[Stored items]
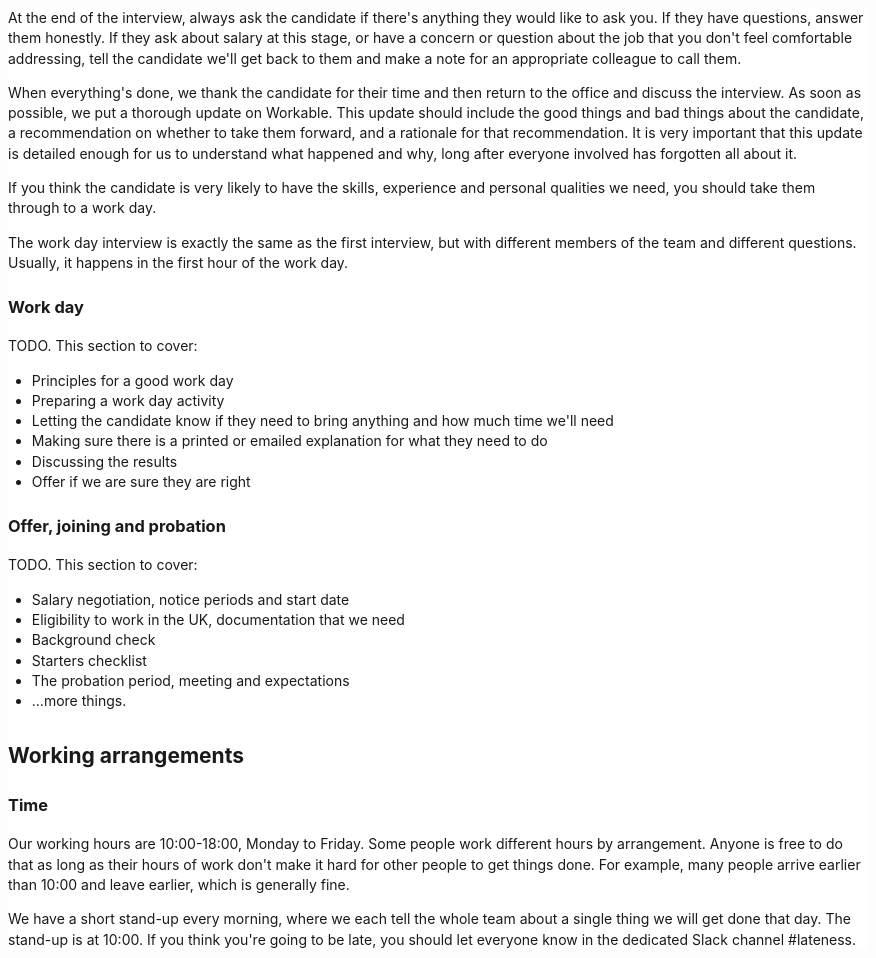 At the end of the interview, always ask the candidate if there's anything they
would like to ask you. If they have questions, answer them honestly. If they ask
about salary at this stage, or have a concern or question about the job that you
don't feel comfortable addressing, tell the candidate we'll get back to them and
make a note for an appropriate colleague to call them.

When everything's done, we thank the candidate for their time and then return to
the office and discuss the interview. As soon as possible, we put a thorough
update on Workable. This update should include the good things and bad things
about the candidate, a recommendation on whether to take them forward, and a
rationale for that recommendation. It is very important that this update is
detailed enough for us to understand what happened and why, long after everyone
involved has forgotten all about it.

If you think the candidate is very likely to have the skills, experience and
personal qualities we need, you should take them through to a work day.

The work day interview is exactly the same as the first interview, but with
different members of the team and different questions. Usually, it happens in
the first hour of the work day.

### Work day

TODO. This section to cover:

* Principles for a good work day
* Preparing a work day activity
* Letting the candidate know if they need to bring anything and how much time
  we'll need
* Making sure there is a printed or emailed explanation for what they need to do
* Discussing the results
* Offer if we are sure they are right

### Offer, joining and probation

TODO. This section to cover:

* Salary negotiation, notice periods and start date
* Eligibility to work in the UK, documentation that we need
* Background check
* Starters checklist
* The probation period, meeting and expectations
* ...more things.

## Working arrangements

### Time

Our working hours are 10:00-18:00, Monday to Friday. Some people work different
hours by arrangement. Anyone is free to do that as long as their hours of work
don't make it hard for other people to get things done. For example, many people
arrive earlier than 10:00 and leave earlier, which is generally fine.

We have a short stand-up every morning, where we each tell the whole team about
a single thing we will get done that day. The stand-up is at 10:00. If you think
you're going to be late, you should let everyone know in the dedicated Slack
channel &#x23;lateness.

__Prompt__. When you copy the records above, keep every word exact and drop the pictures.

__Your solution__.
 At the end of the interview, always ask the candidate if there's anything they
would like to ask you. If they have questions, answer them honestly. If they ask
about salary at this stage, or have a concern or question about the job that you
don't feel comfortable addressing, tell the candidate we'll get back to them and
make a note for an appropriate colleague to call them.

When everything's done, we thank the candidate for their time and then return to
the office and discuss the interview. As soon as possible, we put a thorough
update on Workable. This update should include the good things and bad things
about the candidate, a recommendation on whether to take them forward, and a
rationale for that recommendation. It is very important that this update is
detailed enough for us to understand what happened and why, long after everyone
involved has forgotten all about it.

If you think the candidate is very likely to have the skills, experience and
personal qualities we need, you should take them through to a work day.

The work day interview is exactly the same as the first interview, but with
different members of the team and different questions. Usually, it happens in
the first hour of the work day.

### Work day

TODO. This section to cover:

* Principles for a good work day
* Preparing a work day activity
* Letting the candidate know if they need to bring anything and how much time
  we'll need
* Making sure there is a printed or emailed explanation for what they need to do
* Discussing the results
* Offer if we are sure they are right

### Offer, joining and probation

TODO. This section to cover:

* Salary negotiation, notice periods and start date
* Eligibility to work in the UK, documentation that we need
* Background check
* Starters checklist
* The probation period, meeting and expectations
* ...more things.

## Working arrangements

### Time

Our working hours are 10:00-18:00, Monday to Friday. Some people work different
hours by arrangement. Anyone is free to do that as long as their hours of work
don't make it hard for other people to get things done. For example, many people
arrive earlier than 10:00 and leave earlier, which is generally fine.

We have a short stand-up every morning, where we each tell the whole team about
a single thing we will get done that day. The stand-up is at 10:00. If you think
you're going to be late, you should let everyone know in the dedicated Slack
channel &#x23;lateness.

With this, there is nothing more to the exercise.